Hi all, I am starting this thread to document the progress of my project.
I have a question for those who have dealt with reproduction gauge clusters; I am considering one that is offered by thepartsplaceinc on eBay. I have asked the seller these questions and have not received a satisfactory answer or I possibly haven't asked it understandably. 
Are the sending units for the oil pressure and water temp included in the set? Does the connector on the gas gauge match the connector on the original harness?

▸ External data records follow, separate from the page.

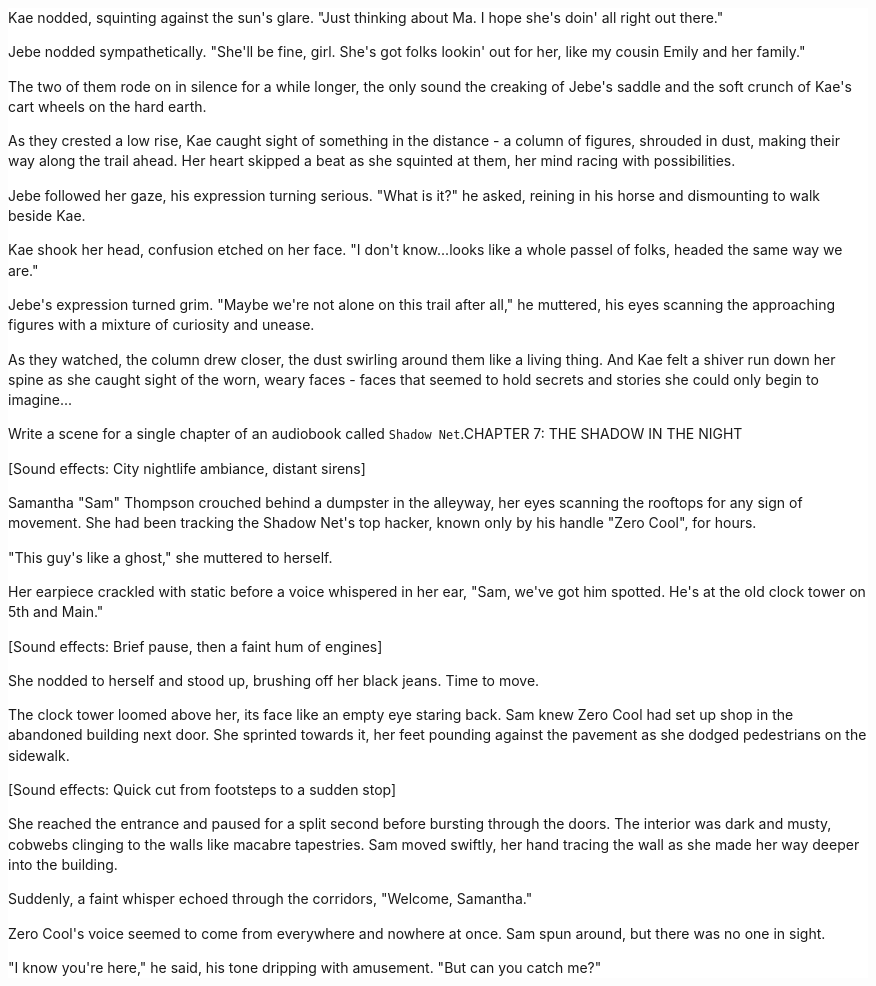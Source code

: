 Kae nodded, squinting against the sun's glare. "Just thinking about Ma. I hope she's doin' all right out there."

Jebe nodded sympathetically. "She'll be fine, girl. She's got folks lookin' out for her, like my cousin Emily and her family."

The two of them rode on in silence for a while longer, the only sound the creaking of Jebe's saddle and the soft crunch of Kae's cart wheels on the hard earth.

As they crested a low rise, Kae caught sight of something in the distance - a column of figures, shrouded in dust, making their way along the trail ahead. Her heart skipped a beat as she squinted at them, her mind racing with possibilities.

Jebe followed her gaze, his expression turning serious. "What is it?" he asked, reining in his horse and dismounting to walk beside Kae.

Kae shook her head, confusion etched on her face. "I don't know...looks like a whole passel of folks, headed the same way we are."

Jebe's expression turned grim. "Maybe we're not alone on this trail after all," he muttered, his eyes scanning the approaching figures with a mixture of curiosity and unease.

As they watched, the column drew closer, the dust swirling around them like a living thing. And Kae felt a shiver run down her spine as she caught sight of the worn, weary faces - faces that seemed to hold secrets and stories she could only begin to imagine...<end>

Write a scene for a single chapter of an audiobook called `Shadow Net`.<start>CHAPTER 7: THE SHADOW IN THE NIGHT

[Sound effects: City nightlife ambiance, distant sirens]

Samantha "Sam" Thompson crouched behind a dumpster in the alleyway, her eyes scanning the rooftops for any sign of movement. She had been tracking the Shadow Net's top hacker, known only by his handle "Zero Cool", for hours.

"This guy's like a ghost," she muttered to herself.

Her earpiece crackled with static before a voice whispered in her ear, "Sam, we've got him spotted. He's at the old clock tower on 5th and Main."

[Sound effects: Brief pause, then a faint hum of engines]

She nodded to herself and stood up, brushing off her black jeans. Time to move.

The clock tower loomed above her, its face like an empty eye staring back. Sam knew Zero Cool had set up shop in the abandoned building next door. She sprinted towards it, her feet pounding against the pavement as she dodged pedestrians on the sidewalk.

[Sound effects: Quick cut from footsteps to a sudden stop]

She reached the entrance and paused for a split second before bursting through the doors. The interior was dark and musty, cobwebs clinging to the walls like macabre tapestries. Sam moved swiftly, her hand tracing the wall as she made her way deeper into the building.

Suddenly, a faint whisper echoed through the corridors, "Welcome, Samantha."

Zero Cool's voice seemed to come from everywhere and nowhere at once. Sam spun around, but there was no one in sight.

"I know you're here," he said, his tone dripping with amusement. "But can you catch me?"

Any one here bought one of these; I am looking at the one for a hood tach car.
I am adding some pictures of the car as it sits now, I've already done a little.


----------



## Instg8ter (Sep 28, 2010)

Now heres a thread i can relate to...welcome to the herd 428, very solid ride you got there, even better off than i started with 8 months ago. My motto on the build was if i can't get it for 40% off retail i don't need it yet. and starting with a Tempest you get a better starter car for your dollar, and hell by the time you re-build it with GTO parts, the only difference will be the number of letters on the badges. I have an original Hood tach that i got (not working) for 30.00, the harley mechanic across the street found an old tach with a small housing that i am going to dismantle and see if i can make work in the housing as the face, housing and lens are near perfect.oil pressure will need a matched sending unit i would believe, water pump probe should just need a collar fitting for the intake (mine required one from manufacture sold separately). I made a custom fiberglass insert for the dash pad backer then re-stretched the dash pad in black vinyl, just dash wanted 900.00 for the same thing, i bought an extra backer from a members parts car and did an original one also and material to do both was under 100.00. that way i did not have to take the dash apart and the pads just slide on and of with two screws. Started on my car sept. 10 last year when the car hauler dropped it at my door, i will be putting the final trim pieces and rear bumper on tonight, i have done all work except machining by myself and have kept it on a very tight budget and anything i have altered from original can be undone in a weekend. heres the finished product and a link to my photobucket that has detail photos of the dash pads and such along with start to finish progress. Send me a PM if you want an idea of budget....have not tabbed it up yet....but i have a pretty close running total with free labor...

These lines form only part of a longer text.